═════ Data to use

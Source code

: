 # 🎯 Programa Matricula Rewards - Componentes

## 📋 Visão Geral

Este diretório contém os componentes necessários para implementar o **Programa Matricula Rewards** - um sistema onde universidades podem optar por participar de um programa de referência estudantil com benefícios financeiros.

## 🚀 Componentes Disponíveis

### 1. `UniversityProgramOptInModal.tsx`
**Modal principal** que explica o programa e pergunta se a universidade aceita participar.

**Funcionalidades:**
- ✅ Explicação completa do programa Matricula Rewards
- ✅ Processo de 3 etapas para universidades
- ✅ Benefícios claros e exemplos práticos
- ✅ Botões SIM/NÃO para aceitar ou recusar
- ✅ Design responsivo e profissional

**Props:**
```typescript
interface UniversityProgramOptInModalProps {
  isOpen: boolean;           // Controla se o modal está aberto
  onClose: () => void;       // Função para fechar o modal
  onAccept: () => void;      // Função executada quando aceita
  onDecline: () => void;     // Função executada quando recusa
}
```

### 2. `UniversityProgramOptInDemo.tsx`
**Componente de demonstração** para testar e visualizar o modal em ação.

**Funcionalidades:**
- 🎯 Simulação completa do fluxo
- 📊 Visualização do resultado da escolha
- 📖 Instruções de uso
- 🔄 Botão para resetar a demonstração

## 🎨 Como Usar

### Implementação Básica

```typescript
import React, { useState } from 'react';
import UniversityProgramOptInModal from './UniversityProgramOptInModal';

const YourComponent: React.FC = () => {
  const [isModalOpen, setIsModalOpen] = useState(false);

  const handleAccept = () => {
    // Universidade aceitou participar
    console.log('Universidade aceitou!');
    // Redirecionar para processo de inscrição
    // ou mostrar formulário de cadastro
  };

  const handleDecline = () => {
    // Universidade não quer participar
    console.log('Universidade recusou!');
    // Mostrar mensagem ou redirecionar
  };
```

══════════
═════ Data to use

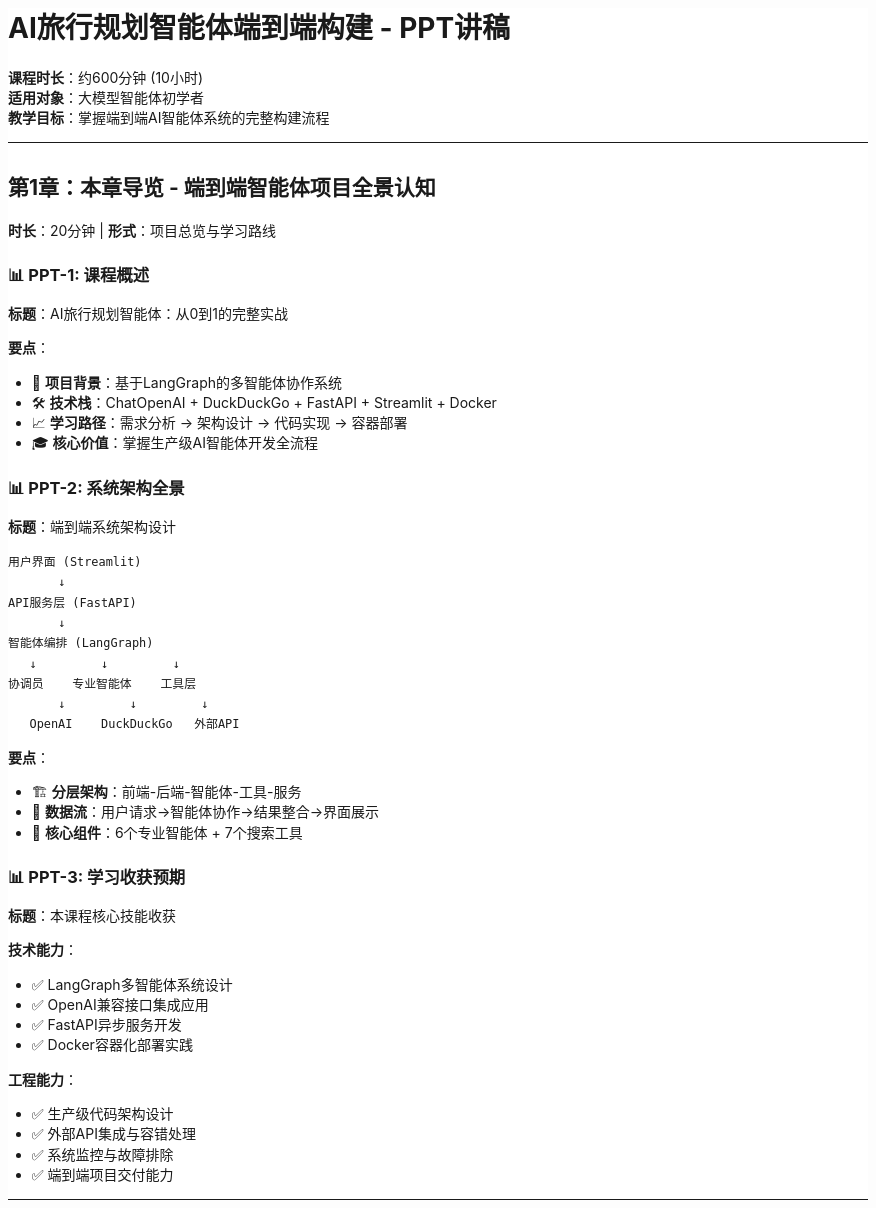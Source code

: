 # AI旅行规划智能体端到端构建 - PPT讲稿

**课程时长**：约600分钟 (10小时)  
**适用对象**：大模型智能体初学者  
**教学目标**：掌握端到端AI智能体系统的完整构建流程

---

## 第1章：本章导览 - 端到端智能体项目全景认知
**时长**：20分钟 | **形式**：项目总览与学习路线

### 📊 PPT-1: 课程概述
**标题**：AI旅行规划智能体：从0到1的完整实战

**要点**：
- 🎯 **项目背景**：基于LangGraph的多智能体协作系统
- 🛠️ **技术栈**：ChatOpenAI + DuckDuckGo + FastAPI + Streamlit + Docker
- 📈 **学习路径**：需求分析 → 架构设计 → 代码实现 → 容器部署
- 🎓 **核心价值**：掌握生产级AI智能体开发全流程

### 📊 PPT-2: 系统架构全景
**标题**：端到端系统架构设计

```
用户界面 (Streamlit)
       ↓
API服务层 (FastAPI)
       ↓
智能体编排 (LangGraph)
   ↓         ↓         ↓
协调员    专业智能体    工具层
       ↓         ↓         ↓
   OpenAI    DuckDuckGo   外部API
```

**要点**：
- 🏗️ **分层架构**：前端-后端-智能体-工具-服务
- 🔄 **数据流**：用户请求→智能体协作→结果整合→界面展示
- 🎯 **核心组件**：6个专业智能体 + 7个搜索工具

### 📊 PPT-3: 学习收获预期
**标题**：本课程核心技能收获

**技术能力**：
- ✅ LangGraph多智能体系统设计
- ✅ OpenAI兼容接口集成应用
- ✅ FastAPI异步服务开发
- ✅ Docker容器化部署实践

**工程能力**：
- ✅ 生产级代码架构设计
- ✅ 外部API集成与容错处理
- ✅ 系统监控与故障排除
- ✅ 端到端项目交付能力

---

══════════
═════ Data to use

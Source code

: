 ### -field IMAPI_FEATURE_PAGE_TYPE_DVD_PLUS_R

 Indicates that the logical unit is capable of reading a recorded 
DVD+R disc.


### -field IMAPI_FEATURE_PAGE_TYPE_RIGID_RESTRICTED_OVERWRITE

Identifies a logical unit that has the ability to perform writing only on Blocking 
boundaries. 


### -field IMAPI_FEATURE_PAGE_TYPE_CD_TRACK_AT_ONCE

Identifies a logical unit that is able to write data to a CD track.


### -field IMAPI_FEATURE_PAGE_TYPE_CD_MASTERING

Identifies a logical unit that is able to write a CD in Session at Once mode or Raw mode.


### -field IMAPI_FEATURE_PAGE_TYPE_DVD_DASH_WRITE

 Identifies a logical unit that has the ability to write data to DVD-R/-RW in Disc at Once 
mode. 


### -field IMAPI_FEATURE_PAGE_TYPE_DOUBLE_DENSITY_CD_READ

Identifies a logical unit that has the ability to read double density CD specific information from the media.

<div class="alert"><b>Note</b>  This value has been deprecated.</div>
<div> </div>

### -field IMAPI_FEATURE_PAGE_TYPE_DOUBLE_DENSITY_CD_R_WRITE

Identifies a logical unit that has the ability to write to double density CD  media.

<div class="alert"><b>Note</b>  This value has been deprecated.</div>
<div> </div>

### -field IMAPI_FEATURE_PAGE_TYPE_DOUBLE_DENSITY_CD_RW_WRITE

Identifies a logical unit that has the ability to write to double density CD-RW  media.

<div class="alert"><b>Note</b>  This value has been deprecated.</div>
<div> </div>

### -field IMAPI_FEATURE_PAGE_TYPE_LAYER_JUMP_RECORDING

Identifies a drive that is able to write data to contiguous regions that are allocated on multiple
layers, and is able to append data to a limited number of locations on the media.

══════════

Goal of the exercise: Work out how many lines of the data above hold the word "universidades", and write only the count.

Answer to the exercise: 2